▼▼▼

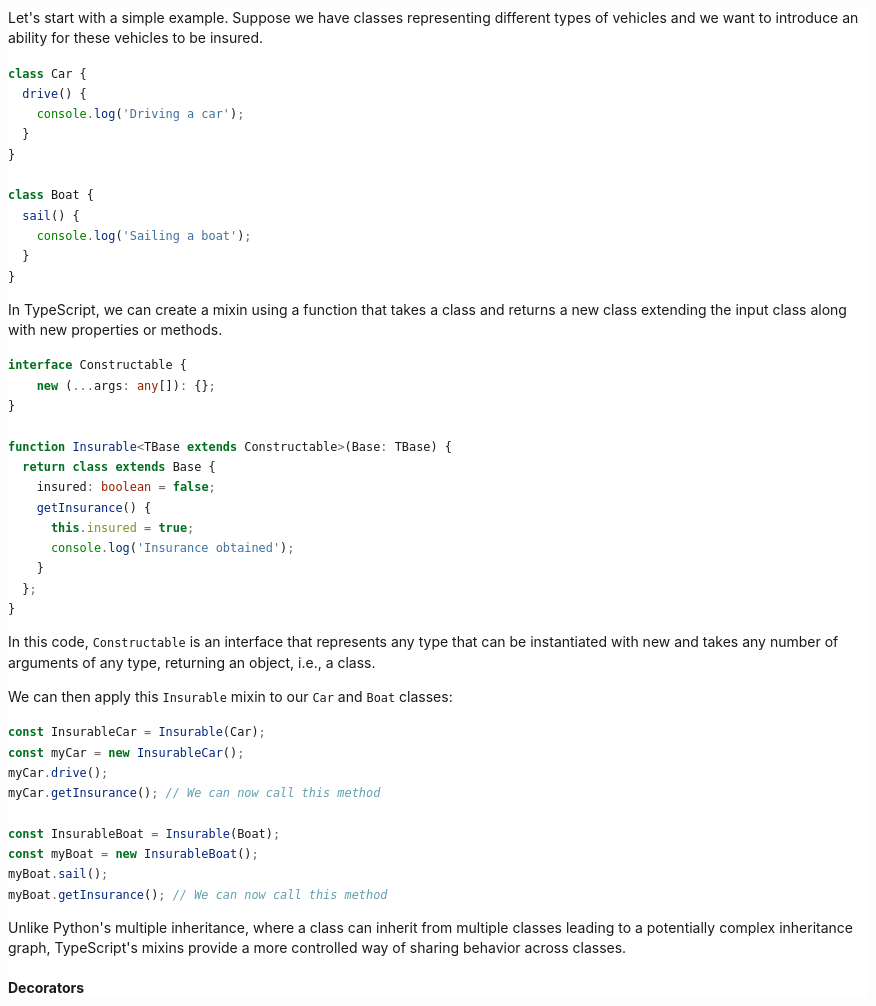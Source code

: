 Let's start with a simple example. Suppose we have classes representing different types of vehicles and we want to introduce an ability for these vehicles to be insured.
```typescript
class Car {
  drive() {
    console.log('Driving a car');
  }
}

class Boat {
  sail() {
    console.log('Sailing a boat');
  }
}
```

In TypeScript, we can create a mixin using a function that takes a class and returns a new class extending the input class along with new properties or methods.

```typescript
interface Constructable {
    new (...args: any[]): {};
}

function Insurable<TBase extends Constructable>(Base: TBase) {
  return class extends Base {
    insured: boolean = false;
    getInsurance() {
      this.insured = true;
      console.log('Insurance obtained');
    }
  };
}
```

In this code, `Constructable` is an interface that represents any type that can be instantiated with new and takes any number of arguments of any type, returning an object, i.e., a class.

We can then apply this `Insurable` mixin to our `Car` and `Boat` classes:

```typescript
const InsurableCar = Insurable(Car);
const myCar = new InsurableCar();
myCar.drive();
myCar.getInsurance(); // We can now call this method

const InsurableBoat = Insurable(Boat);
const myBoat = new InsurableBoat();
myBoat.sail();
myBoat.getInsurance(); // We can now call this method
```

Unlike Python's multiple inheritance, where a class can inherit from multiple classes leading to a potentially complex inheritance graph, TypeScript's mixins provide a more controlled way of sharing behavior across classes.
#### Decorators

▲▲▲

> **ASSIGNED TASK**
For the listing above, state the number of lines that contain the word "InsurableCar" and nothing more.

> **FINISHED TASK**
2